This is the first time that Thomas Carlyle's remarkable The French Revolution: A History has been published in a comprehensive scholarly form. The edition features an abundance of new critical features, including a critical text that presents the edition much as it appeared in the first edition of 1837, but with a detailed record of the emendations that Carlyle made in subsequent versions during his lifetime. These volumes also contain a variety of scholarly
aids-literary, textual, historical, and photographic-to render The French Revolution more approachable and readable to twenty-first century readers. The edition takes seriously Carlyle's claim to have produced a history of the Revolution that is rooted in his primary French sources. The extensive
annotations vividly testify to his deep engagement in a wide array of histories, pamphlets, memoirs, and biographies. The notes not only demonstrate his complex method of history, but they also shed fresh light on his artistry and his rich use of language. For the first time, readers will be provided with numerous samples of engravings that Carlyle used from Chamfort's Tableaux historiques and other sources to visualize the 'Flame Drama,' as it was conceived by revolutionary artists
and printers.

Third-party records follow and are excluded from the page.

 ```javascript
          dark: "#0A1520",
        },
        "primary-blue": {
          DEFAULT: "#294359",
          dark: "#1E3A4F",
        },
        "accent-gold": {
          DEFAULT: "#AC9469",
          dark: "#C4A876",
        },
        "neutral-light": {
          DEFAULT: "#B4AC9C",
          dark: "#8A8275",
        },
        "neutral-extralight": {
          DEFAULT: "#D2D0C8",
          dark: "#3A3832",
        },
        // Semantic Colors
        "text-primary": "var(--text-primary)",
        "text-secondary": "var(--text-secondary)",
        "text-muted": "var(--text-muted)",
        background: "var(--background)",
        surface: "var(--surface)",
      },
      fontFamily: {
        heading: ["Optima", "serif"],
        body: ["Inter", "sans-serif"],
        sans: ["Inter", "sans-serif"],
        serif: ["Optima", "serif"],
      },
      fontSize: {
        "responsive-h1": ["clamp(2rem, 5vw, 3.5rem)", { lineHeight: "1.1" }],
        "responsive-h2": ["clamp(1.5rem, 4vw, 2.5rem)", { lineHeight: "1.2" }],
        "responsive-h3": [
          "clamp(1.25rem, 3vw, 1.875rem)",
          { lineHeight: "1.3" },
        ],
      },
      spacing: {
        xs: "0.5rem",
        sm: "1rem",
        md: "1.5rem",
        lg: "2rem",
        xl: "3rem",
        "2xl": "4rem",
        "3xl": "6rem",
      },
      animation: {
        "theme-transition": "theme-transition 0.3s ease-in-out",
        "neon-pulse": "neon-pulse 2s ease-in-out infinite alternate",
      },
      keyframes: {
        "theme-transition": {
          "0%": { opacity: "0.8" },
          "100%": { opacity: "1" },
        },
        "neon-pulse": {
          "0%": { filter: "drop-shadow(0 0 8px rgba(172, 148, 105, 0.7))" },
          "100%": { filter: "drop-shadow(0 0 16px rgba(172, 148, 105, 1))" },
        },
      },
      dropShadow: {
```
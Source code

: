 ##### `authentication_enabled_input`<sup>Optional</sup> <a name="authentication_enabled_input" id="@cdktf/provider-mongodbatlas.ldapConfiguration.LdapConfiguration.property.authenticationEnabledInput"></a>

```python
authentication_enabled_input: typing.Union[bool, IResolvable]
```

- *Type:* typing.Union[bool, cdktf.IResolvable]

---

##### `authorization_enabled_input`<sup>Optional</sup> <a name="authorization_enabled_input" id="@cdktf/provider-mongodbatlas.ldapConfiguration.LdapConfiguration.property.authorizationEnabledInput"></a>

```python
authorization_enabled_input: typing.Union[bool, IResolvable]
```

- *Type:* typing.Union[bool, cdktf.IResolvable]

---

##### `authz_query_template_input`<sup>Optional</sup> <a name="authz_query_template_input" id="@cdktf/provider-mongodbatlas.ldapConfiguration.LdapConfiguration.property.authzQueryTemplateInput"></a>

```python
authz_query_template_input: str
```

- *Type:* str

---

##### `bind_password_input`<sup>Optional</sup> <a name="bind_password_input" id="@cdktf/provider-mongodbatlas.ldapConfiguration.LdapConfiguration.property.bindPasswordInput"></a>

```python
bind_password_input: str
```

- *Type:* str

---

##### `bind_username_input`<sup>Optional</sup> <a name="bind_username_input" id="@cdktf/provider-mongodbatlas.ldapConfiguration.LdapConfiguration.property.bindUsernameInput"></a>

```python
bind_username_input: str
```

The appendices will also include an annotated version of Carlyle's essay, 'On the Sinking of the Vengeur' (1839), in which he offers a detailed response to controversy surrounding the events that occurred during the naval battle between France and Britain on 'the Glorious First of June,' 1794; an
image and transcription of an unpublished MS holograph excerpt from The French Revolution located in the Harry Ransom Center, Texas; and a copy of a corrected proof of 'The Feast of Pikes' held in the Forster Collection of the National Art Library, Victoria and Albert Museum.